[[ SUPPLIED INFORMATION open ]]

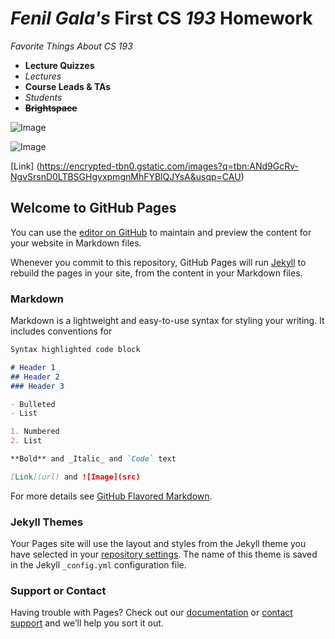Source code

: # **_Fenil Gala's_ First CS _193_ Homework**

_Favorite Things About CS 193_
- **Lecture Quizzes**
- _Lectures_
- **Course Leads & TAs**
- _Students_
- **~~Brightspace~~**


![Image](https://miro.medium.com/max/1400/1*A2Lk0Soe7RNfiVtFAdaBpg.jpeg) 

![Image](https://miro.medium.com/max/880/0*cesFJY5JFpI0Rl4v.jpg) 

[Link] (https://encrypted-tbn0.gstatic.com/images?q=tbn:ANd9GcRv-NgvSrsnD0LTBSGHgyxpmgnMhFYBlQJYsA&usqp=CAU) 


## Welcome to GitHub Pages

You can use the [editor on GitHub](https://github.com/kalutes/CS193_Fall18_Lab1/edit/master/index.md) to maintain and preview the content for your website in Markdown files.

Whenever you commit to this repository, GitHub Pages will run [Jekyll](https://jekyllrb.com/) to rebuild the pages in your site, from the content in your Markdown files.

### Markdown

Markdown is a lightweight and easy-to-use syntax for styling your writing. It includes conventions for

```markdown
Syntax highlighted code block

# Header 1
## Header 2
### Header 3

- Bulleted
- List

1. Numbered
2. List

**Bold** and _Italic_ and `Code` text

[Link](url) and ![Image](src)
```

For more details see [GitHub Flavored Markdown](https://guides.github.com/features/mastering-markdown/).

### Jekyll Themes

Your Pages site will use the layout and styles from the Jekyll theme you have selected in your [repository settings](https://github.com/kalutes/CS193_Fall18_Lab1/settings). The name of this theme is saved in the Jekyll `_config.yml` configuration file.

### Support or Contact

Having trouble with Pages? Check out our [documentation](https://help.github.com/categories/github-pages-basics/) or [contact support](https://github.com/contact) and we’ll help you sort it out.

[[ SUPPLIED INFORMATION closed ]]

- **REQUIREMENT**: Scan the records above and report every line with the string "your".

- **THE COMPLETED TASK**:
You can use the [editor on GitHub](https://github.com/kalutes/CS193_Fall18_Lab1/edit/master/index.md) to maintain and preview the content for your website in Markdown files.
Whenever you commit to this repository, GitHub Pages will run [Jekyll](https://jekyllrb.com/) to rebuild the pages in your site, from the content in your Markdown files.
Markdown is a lightweight and easy-to-use syntax for styling your writing. It includes conventions for
Your Pages site will use the layout and styles from the Jekyll theme you have selected in your [repository settings](https://github.com/kalutes/CS193_Fall18_Lab1/settings). The name of this theme is saved in the Jekyll `_config.yml` configuration file.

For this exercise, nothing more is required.